Diets for Kittens and Young Cats
The young cat is particularly susceptible to nutritional imbalances and feeding errors. Dietary habits established after weaning in many ways determine the future health status of a cat.
Kittens and young cats are particularly susceptible to nutritional imbalances and feeding errors. Newborns survive entirely on their mother’s milk for the first 3 or 4 weeks of their lives, assuming that their mother is healthy and producing enough milk to satisfy her litter. Kittens will also start drinking water during this time. Dietary composition and habits established after weaning are largely responsible for a cat’s continuing health. Dogs and cats have very different nutritional requirements; cat owners should familiarize themselves with the unique nutritional requirements of the feline. Cats, for example, need much more protein and fat in their diets than dogs. Unlike dogs, cats must have the essential amino acid, taurine, in their diet every day. Cats can’t synthesize sufficient amounts of taurine to meet their metabolic needs, and they also excrete unusually high levels of taurine in the form of bile. Fortunately, high-quality commercial diets make it easy to feed growing kittens a nutritious, well-balanced diet.
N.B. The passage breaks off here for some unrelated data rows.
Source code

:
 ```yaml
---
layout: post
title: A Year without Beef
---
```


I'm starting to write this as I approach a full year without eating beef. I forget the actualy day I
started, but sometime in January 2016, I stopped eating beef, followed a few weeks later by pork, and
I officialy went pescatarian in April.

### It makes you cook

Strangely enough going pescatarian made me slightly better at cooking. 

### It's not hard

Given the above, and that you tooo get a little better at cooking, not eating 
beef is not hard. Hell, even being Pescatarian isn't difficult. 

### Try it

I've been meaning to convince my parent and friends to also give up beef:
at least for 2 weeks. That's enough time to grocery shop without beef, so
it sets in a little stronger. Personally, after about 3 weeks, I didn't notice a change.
The first 2 weeks of a kitten’s life are critical to its growth and development. The first 36 hours of life are especially important, because that is when the mother’s milk contains colostrum. Colostrum is vital to the transfer of passive immunity from the mother to her babies. It contains maternal antibodies, which are absorbed in the kitten’s intestines and provide protection against a number of infectious diseases. Neonates should nurse at least 6 to 8 times a day. Preferably, they should nurse virtually all the time they are awake.
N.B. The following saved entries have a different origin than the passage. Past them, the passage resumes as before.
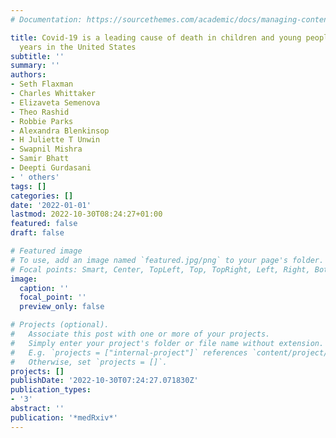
```yaml
---
# Documentation: https://sourcethemes.com/academic/docs/managing-content/

title: Covid-19 is a leading cause of death in children and young people ages 0-19
  years in the United States
subtitle: ''
summary: ''
authors:
- Seth Flaxman
- Charles Whittaker
- Elizaveta Semenova
- Theo Rashid
- Robbie Parks
- Alexandra Blenkinsop
- H Juliette T Unwin
- Swapnil Mishra
- Samir Bhatt
- Deepti Gurdasani
- ' others'
tags: []
categories: []
date: '2022-01-01'
lastmod: 2022-10-30T08:24:27+01:00
featured: false
draft: false

# Featured image
# To use, add an image named `featured.jpg/png` to your page's folder.
# Focal points: Smart, Center, TopLeft, Top, TopRight, Left, Right, BottomLeft, Bottom, BottomRight.
image:
  caption: ''
  focal_point: ''
  preview_only: false

# Projects (optional).
#   Associate this post with one or more of your projects.
#   Simply enter your project's folder or file name without extension.
#   E.g. `projects = ["internal-project"]` references `content/project/deep-learning/index.md`.
#   Otherwise, set `projects = []`.
projects: []
publishDate: '2022-10-30T07:24:27.071830Z'
publication_types:
- '3'
abstract: ''
publication: '*medRxiv*'
---
```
Kittens usually start to be weaned off their mother’s milk between 3 and 4 weeks of age. The owner should start by offering the litter semi-solid food in the form of a gruel made of a high-quality commercial kitten food and warm water, or alternatively a canned food specifically formulated for young growing kittens. Cow’s milk should not be fed, because it can cause diarrhea due to its high lactose content. By 6 weeks of age, kittens should have their baby (deciduous) teeth, and they can be transitioned over several days to dry food or a mixture of kibble and canned food. Most kittens are nutritionally weaned by 6 weeks, although many queens let their kitties nurse for several more weeks. Kittens should be fully weaned behaviorally and nutritionally by eight weeks of age.
Young Growing Cats
After weaning, all cats should be fed a high-quality, calorie-rich, protein-dense diet that is specifically formulated for kittens and nutritionally sufficient for growth, or labeled for all stages of life, according to the Association of American Feed Control Officials (AAFCO). Kittens need lots more protein and calories per pound of body weight than do adult cats. By twelve weeks, a kitten’s energy requirements can reach three times that of their adult counterparts. Correct calcium and phosphorous ratios are especially important in kittens and must be kept within strict ranges in order to avoid excesses or deficiencies of those minerals, which can cause bone deformities. If an AAFCO-approved growth diet is fed, young cats should not need any vitamin, mineral or other nutritional supplements.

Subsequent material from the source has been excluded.